Une minute ne s’était pas écoulée que notre nègre revint avec un jeune noir qu’il avait su éloigner de son poste par une ruse à lui, et il était suivi de Dorothée. Dorothée se confondit en révérences dès qu’elle aperçut le chapeau à larges bords et le manteau noir du révérend, et elle lui demanda ce qu’elle pouvait faire pour son service. M. Worden se mit alors à lui faire un long et grave sermon sur le péché du vol, et il la tint ainsi tout ébahie pendant trois grandes minutes.

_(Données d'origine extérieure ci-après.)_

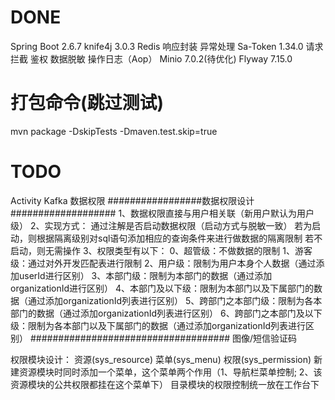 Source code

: # DONE
Spring Boot 2.6.7
knife4j 3.0.3
Redis
响应封装
异常处理
Sa-Token 1.34.0
请求拦截
鉴权
数据脱敏
操作日志（Aop）
Minio 7.0.2(待优化)
Flyway 7.15.0

# 打包命令(跳过测试)
mvn package -DskipTests -Dmaven.test.skip=true


# TODO
Activity
Kafka
数据权限
#################数据权限设计###################
1、数据权限直接与用户相关联（新用户默认为用户级）
2、实现方式：
    通过注解是否启动数据权限（启动方式与脱敏一致）
    若为启动，则根据隔离级别对sql语句添加相应的查询条件来进行做数据的隔离限制
    若不启动，则无需操作
3、权限类型有以下：
    0、超管级：不做数据的限制
    1、游客级：通过对外开发匹配表进行限制
    2、用户级：限制为用户本身个人数据（通过添加userId进行区别）
    3、本部门级：限制为本部门的数据（通过添加organizationId进行区别）
    4、本部门及以下级：限制为本部门以及下属部门的数据（通过添加organizationId列表进行区别）
    5、跨部门之本部门级：限制为各本部门的数据（通过添加organizationId列表进行区别）
    6、跨部门之本部门及以下级：限制为各本部门以及下属部门的数据（通过添加organizationId列表进行区别）
####################################
图像/短信验证码

权限模块设计：
资源(sys_resource)
菜单(sys_menu)
权限(sys_permission)
新建资源模块时同时添加一个菜单，这个菜单两个作用（1、导航栏菜单控制; 2、该资源模块的公共权限都挂在这个菜单下）
目录模块的权限控制统一放在工作台下








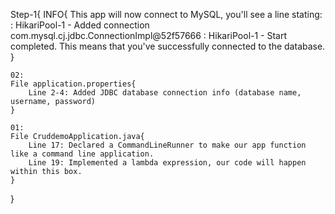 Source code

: 

Step-1{
    INFO{
        This app will now connect to MySQL, you'll see a line stating:
            : HikariPool-1 - Added connection com.mysql.cj.jdbc.ConnectionImpl@52f57666
            : HikariPool-1 - Start completed.
        This means that you've successfully connected to the database.
    }

    02:
    File application.properties{
        Line 2-4: Added JDBC database connection info (database name, username, password)
    }

    01:
    File CruddemoApplication.java{
        Line 17: Declared a CommandLineRunner to make our app function like a command line application.
        Line 19: Implemented a lambda expression, our code will happen within this box.
    }
}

En vain la pauvre cuisinière protestait qu’elle n’avait rien pris ; que ce qui appartenait à son maître était sacré pour elle ; que jamais elle ne se permettait de donner même les restes de viandes froides sans un ordre formel, et qu’elle ne pouvait imaginer pourquoi on lui parlait ainsi. Il faut être juste : M. Worden s’acquitta de son rôle dans la perfection, et son habit le secondait à merveille. Enfin un coup de sifflet parti de l’allée donna le signal du succès, et M. Worden, après avoir solennellement souhaité le bonsoir à Dorothée, s’éloigna avec toute la dignité de sa profession. Une minute après, nous étions rentrés ; Guert accourut nous serrer la main, nous remercier de notre utile coopération, et nous inviter à nous mettre à table. Il paraît qu’au moment de notre arrivée, Dorothée venait justement de finir de dresser tous les plats, et qu’elle les avait rangés devant le feu, tout prêts à servir dès que neuf heures sonneraient. Ainsi préparé, le souper n’attendait plus qu’une table pour le recevoir ; et c’était la nôtre qui devait lui servir d’asile, au lieu de celle de nos voisins.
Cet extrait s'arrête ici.